▼▼▼
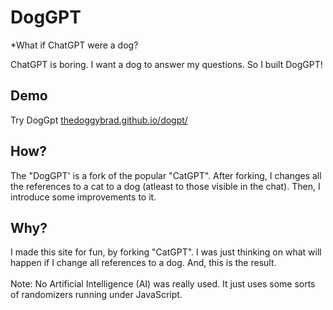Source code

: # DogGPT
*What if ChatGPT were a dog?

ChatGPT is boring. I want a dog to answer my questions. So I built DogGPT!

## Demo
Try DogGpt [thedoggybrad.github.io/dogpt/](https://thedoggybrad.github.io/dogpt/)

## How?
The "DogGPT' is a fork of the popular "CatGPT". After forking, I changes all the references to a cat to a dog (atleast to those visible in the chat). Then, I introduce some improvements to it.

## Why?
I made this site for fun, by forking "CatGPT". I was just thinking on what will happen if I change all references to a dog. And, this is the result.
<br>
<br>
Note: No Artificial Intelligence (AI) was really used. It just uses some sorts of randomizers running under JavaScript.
▲▲▲
▼▼▼
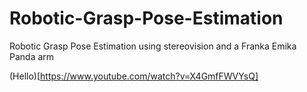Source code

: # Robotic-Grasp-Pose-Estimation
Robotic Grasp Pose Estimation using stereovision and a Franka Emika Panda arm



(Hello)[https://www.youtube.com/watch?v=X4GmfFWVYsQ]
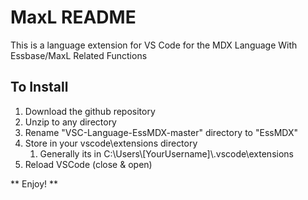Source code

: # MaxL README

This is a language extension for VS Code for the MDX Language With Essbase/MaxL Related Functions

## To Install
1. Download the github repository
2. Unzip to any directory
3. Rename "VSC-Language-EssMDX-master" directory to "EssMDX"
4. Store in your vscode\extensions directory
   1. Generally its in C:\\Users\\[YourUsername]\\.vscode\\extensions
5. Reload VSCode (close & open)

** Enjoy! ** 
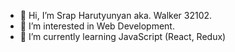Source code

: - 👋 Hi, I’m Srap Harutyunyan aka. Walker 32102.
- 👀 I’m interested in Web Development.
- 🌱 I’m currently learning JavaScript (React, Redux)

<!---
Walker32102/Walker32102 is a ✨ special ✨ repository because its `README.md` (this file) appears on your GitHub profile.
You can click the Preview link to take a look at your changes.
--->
▲▲▲
▼▼▼
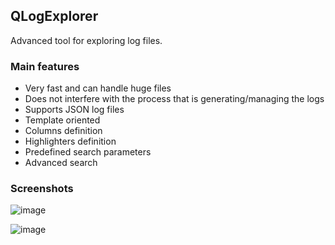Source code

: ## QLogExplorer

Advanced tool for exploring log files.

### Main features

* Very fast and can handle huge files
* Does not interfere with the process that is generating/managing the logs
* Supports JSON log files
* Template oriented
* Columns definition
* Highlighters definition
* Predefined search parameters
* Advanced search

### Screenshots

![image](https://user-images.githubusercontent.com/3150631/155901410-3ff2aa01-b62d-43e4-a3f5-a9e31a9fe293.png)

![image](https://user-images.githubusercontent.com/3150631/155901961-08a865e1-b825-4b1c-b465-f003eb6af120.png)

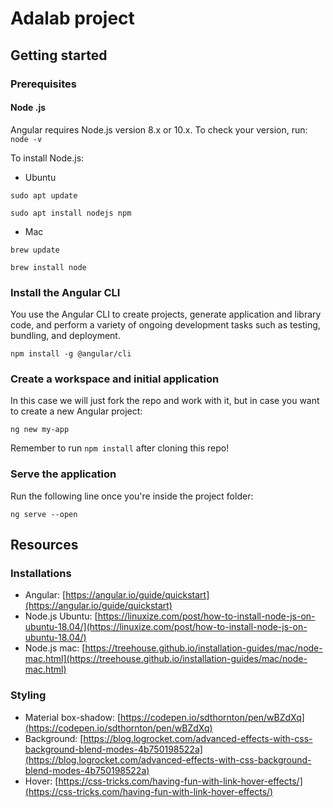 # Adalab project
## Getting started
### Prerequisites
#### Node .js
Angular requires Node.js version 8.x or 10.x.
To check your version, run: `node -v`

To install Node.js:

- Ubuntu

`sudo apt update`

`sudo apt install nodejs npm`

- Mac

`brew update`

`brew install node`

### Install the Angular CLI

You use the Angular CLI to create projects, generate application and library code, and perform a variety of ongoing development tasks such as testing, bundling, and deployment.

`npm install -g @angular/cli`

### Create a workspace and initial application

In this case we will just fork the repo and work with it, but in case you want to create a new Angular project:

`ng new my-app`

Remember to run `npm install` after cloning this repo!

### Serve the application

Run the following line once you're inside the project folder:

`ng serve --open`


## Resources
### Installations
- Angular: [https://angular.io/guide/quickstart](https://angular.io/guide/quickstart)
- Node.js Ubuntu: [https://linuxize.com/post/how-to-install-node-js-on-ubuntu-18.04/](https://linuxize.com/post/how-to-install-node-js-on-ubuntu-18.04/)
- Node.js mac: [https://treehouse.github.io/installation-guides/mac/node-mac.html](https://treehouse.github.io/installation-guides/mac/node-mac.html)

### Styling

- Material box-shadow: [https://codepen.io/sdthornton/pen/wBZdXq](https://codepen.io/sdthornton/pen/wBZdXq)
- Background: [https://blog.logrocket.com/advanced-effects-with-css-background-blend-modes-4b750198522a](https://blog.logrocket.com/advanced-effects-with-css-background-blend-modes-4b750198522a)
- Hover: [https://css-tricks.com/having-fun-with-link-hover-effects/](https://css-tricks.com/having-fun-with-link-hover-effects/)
▲▲▲
> **REQUIRED ACTION**: Wherever the string "ChatGPT" occurs in the entries, copy that whole line.

> **RESULT OF THE EXERCISE**:
*What if ChatGPT were a dog?
ChatGPT is boring. I want a dog to answer my questions. So I built DogGPT!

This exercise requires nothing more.